My dtr has a sensitivity to peanut...it hurts her tongue...we no longer allow peanuts in our home. She's fine with tree nuts (when we find them without the famous "may contain traces of peanuts!") Many of the Wilton products are processed in the same plants as peanuts and tree nuts, including some of their colourings and sprinkles.

A new favourite product of mine is No Nuts, Golden Pea Butter - very similar to peanut butter in texture, not bad is taste but it's safe and you can bake with it. I haven't tried it yet but I'm going to have to soon. I'm dying without my PB!

sweetcravings Posted 20 May 2008 , 6:04pm
post #14 of 18

I'm not surprized at all. my son has a life threatening allergy to all nuts..(peanuts and tree nuts).

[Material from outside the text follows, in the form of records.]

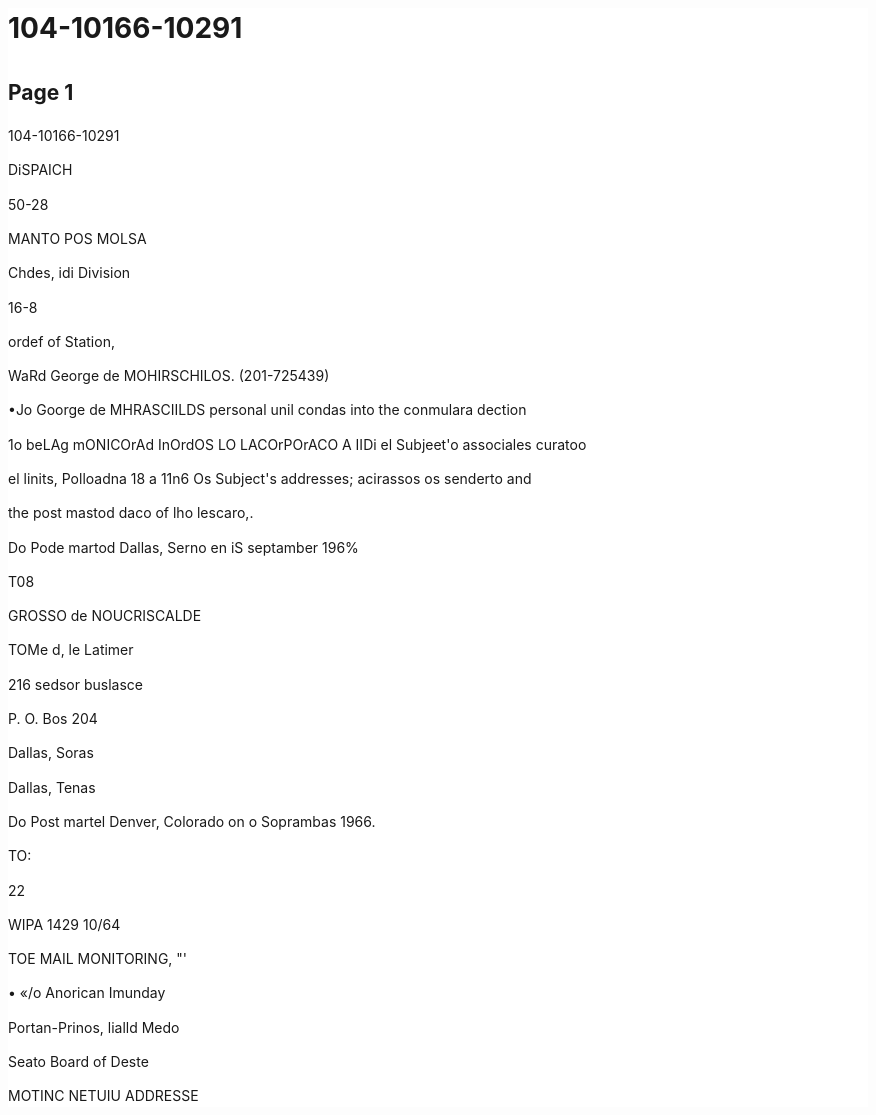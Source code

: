 # 104-10166-10291

## Page 1

104-10166-10291

DiSPAICH

50-28

MANTO POS MOLSA

Chdes, idi Division

16-8

ordef of Station,

WaRd George de MOHIRSCHILOS. (201-725439)

•Jo Goorge de MHRASCIILDS personal unil condas into the conmulara dection

1o beLAg mONICOrAd InOrdOS LO LACOrPOrACO A IIDi el Subjeet'o associales curatoo

el linits, Polloadna 18 a 11n6 Os Subject's addresses; acirassos os senderto and

the post mastod daco of lho lescaro,.

Do Pode martod Dallas, Serno en iS septamber 196%

T08

GROSSO de NOUCRISCALDE

TOMe d, le Latimer

216 sedsor buslasce

P. O. Bos 204

Dallas, Soras

Dallas, Tenas

Do Post martel Denver, Colorado on o Soprambas 1966.

TO:

22

WIPA 1429 10/64

TOE MAIL MONITORING, "'

• «/o Anorican Imunday

Portan-Prinos, lialld Medo

Seato Board of Deste

MOTINC NETUIU ADDRESSE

I will not use imitation extracts at all. Many times they process the imitation on the same lines as the real stuff. I would bet it was cross contamination in the processing plant that caused the protien to get into the imitation extract. Scarey isn't it? It's a daily concern for me. Labelling has gotten much better but you still have to check everything.

BlakesCakes Posted 20 May 2008 , 6:11pm
post #15 of 18

I tell anyone who gets one of my cakes that I will NEVER say that it's "allergen free".

If someone even glosses over the word "allergy" when discussing a cake with me, I pin them down & tell them in an e-mail (as well as over the phone & in person at delivery) that the cake IS NOT free from exposure to peanuts, tree nuts, soy, dairy, etc. I tell them that anyone who suffers from allergies to the above must decide if they want to "risk" eating the cake because I won't be responsible (or lose sleep) for any reaction.

I know the above sounds cold hearted, but the fact is, most of what's readily available contains the disclaimer that it may have had contact with those items. I can't easily control for that for just a few cakes a year, so I encourage anyone concerned about allergies to find a baker WHO ONLY DEALS WITH THAT ISSUE AND WHO ALWAYS MAKES ALLERGEN FREE CAKES.

Just my .02
Rae

yummymummy Posted 20 May 2008 , 6:14pm
post #16 of 18

Smoore: My 9 yr old son also has a severe peanut allergy. We have to be super careful...it's a bummer, cause I LOVE peanut butter! His other syblings aren't though. Like your son, mine is fine w/ other nuts.

This is really good info though....you can never be to safe! thumbs_up.gif

TexasSugar Posted 20 May 2008 , 6:21pm
post #17 of 18

Are you sure it was the almond extract and not the cake mix or something else. Did you have nuts out in your kitchen lately?

elvis Posted 20 May 2008 , 6:33pm
post #18 of 18

I can't be 100% sure of what caused the reaction. My best guess is the extract, since I found online that imitation almond is not always a safe bet.

I use Dr'd cake mix for my white cake, which is what this was. General Mills says there are no nuts allowed in the plant, and so I know it wasn't that. The only possibility other than the extract is cross contamination...but from what I have no idea. I do not have a nut free kitchen, but am always good about wiping things down, etc. before baking/decorating.

I guess I'll never know for sure, but am not going to chance it in the future. I'm also putting a disclaimer on my website later today! Nothing is ever 100%.